Numbers

Ruby has two main numeric classes: Integer for whole numbers and Float for real (decimal) numbers. You rarely pick between them by hand — Ruby chooses based on how you write the literal.

Integers

Any whole number, positive or negative, is an Integer. There is no separate "big integer" class — Ruby grows the representation automatically when the number gets large:

$ irb
>> 23.class
=> Integer
>> 230000000000000000000.class
=> Integer
>> (23 * 10000).class
=> Integer
>> exit

Older Ruby versions (before 2.4) had two integer classes, Fixnum and Bignum, and switched between them automatically. Today it’s just Integer — one less thing to remember.

Floats

A Float represents a real number.
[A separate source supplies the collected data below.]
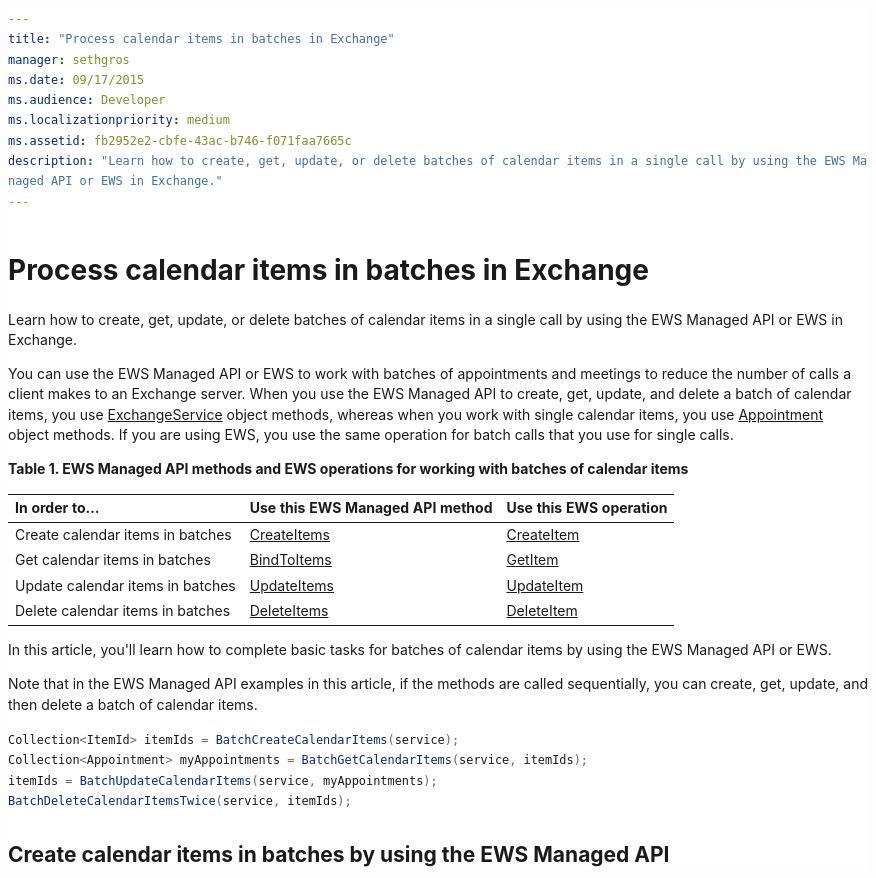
```yaml
---
title: "Process calendar items in batches in Exchange"
manager: sethgros
ms.date: 09/17/2015
ms.audience: Developer
ms.localizationpriority: medium
ms.assetid: fb2952e2-cbfe-43ac-b746-f071faa7665c
description: "Learn how to create, get, update, or delete batches of calendar items in a single call by using the EWS Managed API or EWS in Exchange."
---
```


# Process calendar items in batches in Exchange

Learn how to create, get, update, or delete batches of calendar items in a single call by using the EWS Managed API or EWS in Exchange.

You can use the EWS Managed API or EWS to work with batches of appointments and meetings to reduce the number of calls a client makes to an Exchange server. When you use the EWS Managed API to create, get, update, and delete a batch of calendar items, you use [ExchangeService](https://msdn.microsoft.com/library/microsoft.exchange.webservices.data.exchangeservice%28v=exchg.80%29.aspx) object methods, whereas when you work with single calendar items, you use [Appointment](https://msdn.microsoft.com/library/microsoft.exchange.webservices.data.appointment%28v=exchg.80%29.aspx) object methods. If you are using EWS, you use the same operation for batch calls that you use for single calls.

**Table 1. EWS Managed API methods and EWS operations for working with batches of calendar items**

|**In order to…**|**Use this EWS Managed API method**|**Use this EWS operation**|
|:-----|:-----|:-----|
|Create calendar items in batches  <br/> |[CreateItems](https://msdn.microsoft.com/library/microsoft.exchange.webservices.data.exchangeservice.createitems%28v=exchg.80%29.aspx) <br/> |[CreateItem](https://msdn.microsoft.com/library/fe6bb7fc-8918-4e6e-b0a1-b7e0ef44c3d1%28Office.15%29.aspx) <br/> |
|Get calendar items in batches  <br/> |[BindToItems](https://msdn.microsoft.com/library/microsoft.exchange.webservices.data.exchangeservice.bindtoitems%28v=exchg.80%29.aspx) <br/> |[GetItem](https://msdn.microsoft.com/library/e8492e3b-1c8d-4b14-8070-9530f8306edd%28Office.15%29.aspx) <br/> |
|Update calendar items in batches  <br/> |[UpdateItems](https://msdn.microsoft.com/library/dd634705%28v=exchg.80%29.aspx) <br/> |[UpdateItem](https://msdn.microsoft.com/library/5d027523-e0bc-4da2-b60b-0cb9fc1fdfe4%28Office.15%29.aspx) <br/> |
|Delete calendar items in batches  <br/> |[DeleteItems](https://msdn.microsoft.com/library/dd635460%28v=exchg.80%29.aspx) <br/> |[DeleteItem](../web-service-reference/deleteitem-operation.md) <br/> |

In this article, you'll learn how to complete basic tasks for batches of calendar items by using the EWS Managed API or EWS.

Note that in the EWS Managed API examples in this article, if the methods are called sequentially, you can create, get, update, and then delete a batch of calendar items.

```cs
Collection<ItemId> itemIds = BatchCreateCalendarItems(service);
Collection<Appointment> myAppointments = BatchGetCalendarItems(service, itemIds);
itemIds = BatchUpdateCalendarItems(service, myAppointments);
BatchDeleteCalendarItemsTwice(service, itemIds);

```

## Create calendar items in batches by using the EWS Managed API
<a name="bk_createewsma"> </a>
The decimal separator is a point (.), never a comma:

$ irb
>> a = 20.424
=> 20.424
>> a.class
=> Float
>> exit

Mixing Integers and Floats

Adding two integers produces an integer. Mixing an integer with a float produces a float — Ruby promotes the less precise side:

$ irb
>> a = 10
=> 10
>> b = 23
=> 23
>> (a + b).class
=> Integer
>> (a + 3.13).class
=> Float
>> exit

That means 5 / 2 is 2 (integer division), but 5 / 2.0 is 2.5. A single .0 on either side is enough to switch the whole calculation to float arithmetic.